Below are records to repeat exactly. Omit the pictures from the copy.
Start of Records
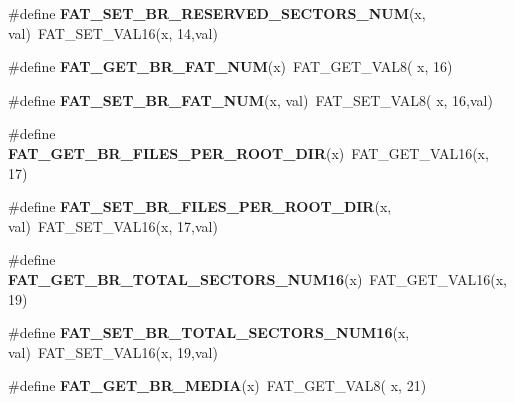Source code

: \begin{DoxyCompactItemize}
\#define {\bfseries F\+A\+T\+\_\+\+S\+E\+T\+\_\+\+B\+R\+\_\+\+R\+E\+S\+E\+R\+V\+E\+D\+\_\+\+S\+E\+C\+T\+O\+R\+S\+\_\+\+N\+UM}(x,  val)~F\+A\+T\+\_\+\+S\+E\+T\+\_\+\+V\+A\+L16(x, 14,val)
\item 
\mbox{\label{group__libfs__dosfs_ga50b1dbdf4c11d9a9f2dd5f552bd92458}} 
\#define {\bfseries F\+A\+T\+\_\+\+G\+E\+T\+\_\+\+B\+R\+\_\+\+F\+A\+T\+\_\+\+N\+UM}(x)~F\+A\+T\+\_\+\+G\+E\+T\+\_\+\+V\+A\+L8( x, 16)
\item 
\mbox{\label{group__libfs__dosfs_ga76eef22ce59a0f78046fc90bef136283}} 
\#define {\bfseries F\+A\+T\+\_\+\+S\+E\+T\+\_\+\+B\+R\+\_\+\+F\+A\+T\+\_\+\+N\+UM}(x,  val)~F\+A\+T\+\_\+\+S\+E\+T\+\_\+\+V\+A\+L8( x, 16,val)
\item 
\mbox{\label{group__libfs__dosfs_ga8997c14e650901a36fd9686c26b02599}} 
\#define {\bfseries F\+A\+T\+\_\+\+G\+E\+T\+\_\+\+B\+R\+\_\+\+F\+I\+L\+E\+S\+\_\+\+P\+E\+R\+\_\+\+R\+O\+O\+T\+\_\+\+D\+IR}(x)~F\+A\+T\+\_\+\+G\+E\+T\+\_\+\+V\+A\+L16(x, 17)
\item 
\mbox{\label{group__libfs__dosfs_ga4590a4a2030ab17d1a91e9553b407e92}} 
\#define {\bfseries F\+A\+T\+\_\+\+S\+E\+T\+\_\+\+B\+R\+\_\+\+F\+I\+L\+E\+S\+\_\+\+P\+E\+R\+\_\+\+R\+O\+O\+T\+\_\+\+D\+IR}(x,  val)~F\+A\+T\+\_\+\+S\+E\+T\+\_\+\+V\+A\+L16(x, 17,val)
\item 
\mbox{\label{group__libfs__dosfs_gaacf178504ba88d8e213c5c27b53905dc}} 
\#define {\bfseries F\+A\+T\+\_\+\+G\+E\+T\+\_\+\+B\+R\+\_\+\+T\+O\+T\+A\+L\+\_\+\+S\+E\+C\+T\+O\+R\+S\+\_\+\+N\+U\+M16}(x)~F\+A\+T\+\_\+\+G\+E\+T\+\_\+\+V\+A\+L16(x, 19)
\item 
\mbox{\label{group__libfs__dosfs_gafafc39dfabb4e8013f2f73347ff277e1}} 
\#define {\bfseries F\+A\+T\+\_\+\+S\+E\+T\+\_\+\+B\+R\+\_\+\+T\+O\+T\+A\+L\+\_\+\+S\+E\+C\+T\+O\+R\+S\+\_\+\+N\+U\+M16}(x,  val)~F\+A\+T\+\_\+\+S\+E\+T\+\_\+\+V\+A\+L16(x, 19,val)
\item 
\mbox{\label{group__libfs__dosfs_ga0e1d4aba0cf83b1398f331995ec321e8}} 
\#define {\bfseries F\+A\+T\+\_\+\+G\+E\+T\+\_\+\+B\+R\+\_\+\+M\+E\+D\+IA}(x)~F\+A\+T\+\_\+\+G\+E\+T\+\_\+\+V\+A\+L8( x, 21)
\item 

\end{DoxyCompactItemize}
End of Records
# Answer section
Source code

: \begin{DoxyCompactItemize}
\#define {\bfseries F\+A\+T\+\_\+\+S\+E\+T\+\_\+\+B\+R\+\_\+\+R\+E\+S\+E\+R\+V\+E\+D\+\_\+\+S\+E\+C\+T\+O\+R\+S\+\_\+\+N\+UM}(x,  val)~F\+A\+T\+\_\+\+S\+E\+T\+\_\+\+V\+A\+L16(x, 14,val)
\item 
\mbox{\label{group__libfs__dosfs_ga50b1dbdf4c11d9a9f2dd5f552bd92458}} 
\#define {\bfseries F\+A\+T\+\_\+\+G\+E\+T\+\_\+\+B\+R\+\_\+\+F\+A\+T\+\_\+\+N\+UM}(x)~F\+A\+T\+\_\+\+G\+E\+T\+\_\+\+V\+A\+L8( x, 16)
\item 
\mbox{\label{group__libfs__dosfs_ga76eef22ce59a0f78046fc90bef136283}} 
\#define {\bfseries F\+A\+T\+\_\+\+S\+E\+T\+\_\+\+B\+R\+\_\+\+F\+A\+T\+\_\+\+N\+UM}(x,  val)~F\+A\+T\+\_\+\+S\+E\+T\+\_\+\+V\+A\+L8( x, 16,val)
\item 
\mbox{\label{group__libfs__dosfs_ga8997c14e650901a36fd9686c26b02599}} 
\#define {\bfseries F\+A\+T\+\_\+\+G\+E\+T\+\_\+\+B\+R\+\_\+\+F\+I\+L\+E\+S\+\_\+\+P\+E\+R\+\_\+\+R\+O\+O\+T\+\_\+\+D\+IR}(x)~F\+A\+T\+\_\+\+G\+E\+T\+\_\+\+V\+A\+L16(x, 17)
\item 
\mbox{\label{group__libfs__dosfs_ga4590a4a2030ab17d1a91e9553b407e92}} 
\#define {\bfseries F\+A\+T\+\_\+\+S\+E\+T\+\_\+\+B\+R\+\_\+\+F\+I\+L\+E\+S\+\_\+\+P\+E\+R\+\_\+\+R\+O\+O\+T\+\_\+\+D\+IR}(x,  val)~F\+A\+T\+\_\+\+S\+E\+T\+\_\+\+V\+A\+L16(x, 17,val)
\item 
\mbox{\label{group__libfs__dosfs_gaacf178504ba88d8e213c5c27b53905dc}} 
\#define {\bfseries F\+A\+T\+\_\+\+G\+E\+T\+\_\+\+B\+R\+\_\+\+T\+O\+T\+A\+L\+\_\+\+S\+E\+C\+T\+O\+R\+S\+\_\+\+N\+U\+M16}(x)~F\+A\+T\+\_\+\+G\+E\+T\+\_\+\+V\+A\+L16(x, 19)
\item 
\mbox{\label{group__libfs__dosfs_gafafc39dfabb4e8013f2f73347ff277e1}} 
\#define {\bfseries F\+A\+T\+\_\+\+S\+E\+T\+\_\+\+B\+R\+\_\+\+T\+O\+T\+A\+L\+\_\+\+S\+E\+C\+T\+O\+R\+S\+\_\+\+N\+U\+M16}(x,  val)~F\+A\+T\+\_\+\+S\+E\+T\+\_\+\+V\+A\+L16(x, 19,val)
\item 
\mbox{\label{group__libfs__dosfs_ga0e1d4aba0cf83b1398f331995ec321e8}} 
\#define {\bfseries F\+A\+T\+\_\+\+G\+E\+T\+\_\+\+B\+R\+\_\+\+M\+E\+D\+IA}(x)~F\+A\+T\+\_\+\+G\+E\+T\+\_\+\+V\+A\+L8( x, 21)
\item 

\end{DoxyCompactItemize}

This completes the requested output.